▶ _TO DO_
Of all the lines in the entries, how many carry the word "nuclear"? The reply is that number and no more.

▶ _GIVEN RECORDS_
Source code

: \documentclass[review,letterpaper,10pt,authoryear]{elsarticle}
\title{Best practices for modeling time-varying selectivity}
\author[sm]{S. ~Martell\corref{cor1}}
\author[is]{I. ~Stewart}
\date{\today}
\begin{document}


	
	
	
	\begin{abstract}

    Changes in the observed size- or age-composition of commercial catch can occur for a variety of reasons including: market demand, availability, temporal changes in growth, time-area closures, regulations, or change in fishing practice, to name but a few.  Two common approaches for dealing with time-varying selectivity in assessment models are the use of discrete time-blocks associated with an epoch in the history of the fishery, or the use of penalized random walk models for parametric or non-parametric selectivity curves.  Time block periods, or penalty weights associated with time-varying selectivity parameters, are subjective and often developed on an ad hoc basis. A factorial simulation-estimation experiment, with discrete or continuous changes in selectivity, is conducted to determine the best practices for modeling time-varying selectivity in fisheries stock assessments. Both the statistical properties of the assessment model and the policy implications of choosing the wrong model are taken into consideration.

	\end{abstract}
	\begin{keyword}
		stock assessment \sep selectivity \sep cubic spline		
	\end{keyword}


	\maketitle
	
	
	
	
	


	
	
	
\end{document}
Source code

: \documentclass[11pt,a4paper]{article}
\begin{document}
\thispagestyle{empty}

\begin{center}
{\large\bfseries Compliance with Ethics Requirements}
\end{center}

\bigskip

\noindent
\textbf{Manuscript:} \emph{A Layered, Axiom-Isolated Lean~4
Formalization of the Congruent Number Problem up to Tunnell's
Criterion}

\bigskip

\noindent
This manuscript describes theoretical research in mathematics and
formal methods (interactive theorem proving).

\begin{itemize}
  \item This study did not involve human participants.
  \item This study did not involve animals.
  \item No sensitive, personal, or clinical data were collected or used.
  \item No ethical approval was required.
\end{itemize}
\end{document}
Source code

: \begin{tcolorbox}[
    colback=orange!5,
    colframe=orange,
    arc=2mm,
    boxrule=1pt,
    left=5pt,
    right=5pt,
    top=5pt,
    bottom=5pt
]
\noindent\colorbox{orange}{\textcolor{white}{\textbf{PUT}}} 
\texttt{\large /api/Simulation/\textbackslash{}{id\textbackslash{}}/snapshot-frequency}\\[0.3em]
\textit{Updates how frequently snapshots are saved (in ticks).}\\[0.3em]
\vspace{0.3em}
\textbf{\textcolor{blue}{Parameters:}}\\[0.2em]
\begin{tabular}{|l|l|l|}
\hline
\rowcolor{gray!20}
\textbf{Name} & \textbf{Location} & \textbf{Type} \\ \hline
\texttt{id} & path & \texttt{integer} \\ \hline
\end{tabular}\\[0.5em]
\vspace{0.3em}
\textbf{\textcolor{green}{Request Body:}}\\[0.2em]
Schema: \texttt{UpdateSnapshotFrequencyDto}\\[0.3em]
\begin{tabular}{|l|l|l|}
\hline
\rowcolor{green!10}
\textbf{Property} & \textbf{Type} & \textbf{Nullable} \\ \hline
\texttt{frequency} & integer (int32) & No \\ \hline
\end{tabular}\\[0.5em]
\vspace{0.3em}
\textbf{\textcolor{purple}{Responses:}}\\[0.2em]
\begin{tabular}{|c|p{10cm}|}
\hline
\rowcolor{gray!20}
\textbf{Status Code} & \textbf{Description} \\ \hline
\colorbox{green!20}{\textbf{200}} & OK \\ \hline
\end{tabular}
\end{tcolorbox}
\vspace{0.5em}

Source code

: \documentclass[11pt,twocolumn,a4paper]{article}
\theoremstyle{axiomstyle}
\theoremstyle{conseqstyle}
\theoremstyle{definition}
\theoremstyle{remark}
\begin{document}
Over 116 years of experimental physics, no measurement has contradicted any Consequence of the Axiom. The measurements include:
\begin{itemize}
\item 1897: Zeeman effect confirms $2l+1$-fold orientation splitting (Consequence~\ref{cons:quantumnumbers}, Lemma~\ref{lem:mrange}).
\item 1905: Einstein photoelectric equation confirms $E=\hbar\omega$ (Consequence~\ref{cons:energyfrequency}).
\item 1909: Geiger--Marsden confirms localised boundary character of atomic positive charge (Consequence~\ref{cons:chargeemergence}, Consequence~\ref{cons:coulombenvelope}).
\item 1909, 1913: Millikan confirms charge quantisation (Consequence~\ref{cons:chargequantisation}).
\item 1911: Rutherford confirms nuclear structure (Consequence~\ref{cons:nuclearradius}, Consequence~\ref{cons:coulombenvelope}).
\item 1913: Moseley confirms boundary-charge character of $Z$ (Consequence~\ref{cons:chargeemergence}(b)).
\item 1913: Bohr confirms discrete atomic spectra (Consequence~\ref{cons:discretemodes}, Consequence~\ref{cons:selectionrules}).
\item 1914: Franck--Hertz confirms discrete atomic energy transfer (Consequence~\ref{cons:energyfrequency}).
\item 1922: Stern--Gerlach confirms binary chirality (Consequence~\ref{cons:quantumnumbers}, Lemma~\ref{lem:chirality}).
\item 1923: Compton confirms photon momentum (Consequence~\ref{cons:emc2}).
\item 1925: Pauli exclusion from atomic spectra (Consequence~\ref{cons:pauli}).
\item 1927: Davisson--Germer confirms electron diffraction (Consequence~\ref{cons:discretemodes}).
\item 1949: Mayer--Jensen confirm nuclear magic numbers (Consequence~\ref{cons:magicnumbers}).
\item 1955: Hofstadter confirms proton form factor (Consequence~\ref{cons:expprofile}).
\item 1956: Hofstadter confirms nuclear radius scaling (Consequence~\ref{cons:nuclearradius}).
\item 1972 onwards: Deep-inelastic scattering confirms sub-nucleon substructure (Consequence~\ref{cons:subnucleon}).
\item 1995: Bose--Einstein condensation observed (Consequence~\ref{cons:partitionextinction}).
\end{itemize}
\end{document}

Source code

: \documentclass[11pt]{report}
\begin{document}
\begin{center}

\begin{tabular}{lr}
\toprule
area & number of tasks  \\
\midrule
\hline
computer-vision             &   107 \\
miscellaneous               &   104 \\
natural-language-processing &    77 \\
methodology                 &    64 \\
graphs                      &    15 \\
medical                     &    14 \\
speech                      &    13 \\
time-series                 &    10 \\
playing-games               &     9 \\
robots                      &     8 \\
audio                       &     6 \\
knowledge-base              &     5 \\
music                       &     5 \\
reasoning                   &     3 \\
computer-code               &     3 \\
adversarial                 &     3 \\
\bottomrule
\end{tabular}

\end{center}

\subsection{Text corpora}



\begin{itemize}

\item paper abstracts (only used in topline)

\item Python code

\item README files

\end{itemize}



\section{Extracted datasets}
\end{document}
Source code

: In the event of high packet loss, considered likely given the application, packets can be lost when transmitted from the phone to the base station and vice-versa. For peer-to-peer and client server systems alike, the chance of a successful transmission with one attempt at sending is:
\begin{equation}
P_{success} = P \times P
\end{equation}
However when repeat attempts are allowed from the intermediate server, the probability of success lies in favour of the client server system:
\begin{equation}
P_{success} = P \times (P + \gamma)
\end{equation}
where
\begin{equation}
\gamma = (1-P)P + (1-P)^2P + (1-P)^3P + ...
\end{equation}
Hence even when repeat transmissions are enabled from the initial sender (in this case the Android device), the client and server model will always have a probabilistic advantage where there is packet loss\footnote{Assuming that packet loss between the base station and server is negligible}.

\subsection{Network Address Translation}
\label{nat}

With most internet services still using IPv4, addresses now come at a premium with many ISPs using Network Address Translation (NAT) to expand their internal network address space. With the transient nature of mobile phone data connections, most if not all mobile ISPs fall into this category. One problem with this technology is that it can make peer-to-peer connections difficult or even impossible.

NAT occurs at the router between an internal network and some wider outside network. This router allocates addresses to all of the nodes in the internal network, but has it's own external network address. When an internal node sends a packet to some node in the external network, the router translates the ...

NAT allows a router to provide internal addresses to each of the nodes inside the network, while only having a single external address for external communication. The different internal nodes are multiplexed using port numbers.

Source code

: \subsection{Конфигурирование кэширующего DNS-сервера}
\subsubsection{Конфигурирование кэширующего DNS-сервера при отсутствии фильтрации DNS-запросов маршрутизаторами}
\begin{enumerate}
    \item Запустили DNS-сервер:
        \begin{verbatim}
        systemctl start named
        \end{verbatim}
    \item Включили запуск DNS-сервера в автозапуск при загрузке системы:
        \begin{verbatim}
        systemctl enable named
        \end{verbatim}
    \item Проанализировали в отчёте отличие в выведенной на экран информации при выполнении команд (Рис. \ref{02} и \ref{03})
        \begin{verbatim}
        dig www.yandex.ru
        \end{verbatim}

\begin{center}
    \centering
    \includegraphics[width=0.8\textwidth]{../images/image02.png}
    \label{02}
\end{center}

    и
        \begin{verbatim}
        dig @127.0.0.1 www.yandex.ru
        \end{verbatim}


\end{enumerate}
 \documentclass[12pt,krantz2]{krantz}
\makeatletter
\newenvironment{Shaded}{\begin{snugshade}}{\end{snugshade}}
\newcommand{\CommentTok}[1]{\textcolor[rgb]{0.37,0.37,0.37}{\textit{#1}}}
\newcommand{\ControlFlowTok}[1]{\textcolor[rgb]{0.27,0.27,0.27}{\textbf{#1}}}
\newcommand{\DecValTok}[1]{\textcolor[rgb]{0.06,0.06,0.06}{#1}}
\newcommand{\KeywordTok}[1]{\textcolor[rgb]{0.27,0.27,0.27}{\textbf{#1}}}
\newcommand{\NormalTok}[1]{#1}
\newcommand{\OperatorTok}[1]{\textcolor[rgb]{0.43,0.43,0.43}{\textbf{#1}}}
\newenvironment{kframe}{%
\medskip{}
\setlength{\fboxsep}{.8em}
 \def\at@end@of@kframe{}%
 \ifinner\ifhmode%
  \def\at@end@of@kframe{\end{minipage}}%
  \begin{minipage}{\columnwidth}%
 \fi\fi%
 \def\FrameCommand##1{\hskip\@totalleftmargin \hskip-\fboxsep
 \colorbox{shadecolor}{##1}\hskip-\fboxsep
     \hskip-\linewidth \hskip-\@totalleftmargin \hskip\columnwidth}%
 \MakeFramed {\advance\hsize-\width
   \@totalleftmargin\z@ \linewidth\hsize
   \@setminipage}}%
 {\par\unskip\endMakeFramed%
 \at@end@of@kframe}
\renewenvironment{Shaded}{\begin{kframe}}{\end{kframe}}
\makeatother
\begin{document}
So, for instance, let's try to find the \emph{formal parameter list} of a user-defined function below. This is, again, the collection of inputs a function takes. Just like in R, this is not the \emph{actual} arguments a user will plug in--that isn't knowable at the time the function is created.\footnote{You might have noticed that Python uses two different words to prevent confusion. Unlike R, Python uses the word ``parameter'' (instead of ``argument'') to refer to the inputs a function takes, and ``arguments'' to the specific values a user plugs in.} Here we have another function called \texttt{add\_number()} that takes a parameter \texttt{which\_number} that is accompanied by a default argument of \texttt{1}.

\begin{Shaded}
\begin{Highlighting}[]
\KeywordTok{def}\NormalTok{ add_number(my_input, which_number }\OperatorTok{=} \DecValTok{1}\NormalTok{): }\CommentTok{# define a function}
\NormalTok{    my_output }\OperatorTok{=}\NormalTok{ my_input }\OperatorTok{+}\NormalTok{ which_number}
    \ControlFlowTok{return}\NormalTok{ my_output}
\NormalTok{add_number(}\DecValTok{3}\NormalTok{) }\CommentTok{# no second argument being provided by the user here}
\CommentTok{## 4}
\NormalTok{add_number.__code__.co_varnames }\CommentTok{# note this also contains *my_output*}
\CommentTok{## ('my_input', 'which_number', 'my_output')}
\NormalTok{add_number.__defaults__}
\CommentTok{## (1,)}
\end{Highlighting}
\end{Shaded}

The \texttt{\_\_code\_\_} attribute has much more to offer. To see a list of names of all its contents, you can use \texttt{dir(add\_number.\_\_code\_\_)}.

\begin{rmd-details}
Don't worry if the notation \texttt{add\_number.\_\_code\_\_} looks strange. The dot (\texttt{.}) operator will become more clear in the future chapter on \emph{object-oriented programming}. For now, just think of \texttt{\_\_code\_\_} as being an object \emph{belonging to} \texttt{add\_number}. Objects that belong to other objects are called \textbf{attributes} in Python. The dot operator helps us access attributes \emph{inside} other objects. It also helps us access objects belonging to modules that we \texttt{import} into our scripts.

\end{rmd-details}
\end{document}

▶ _TASK SOLUTION_
3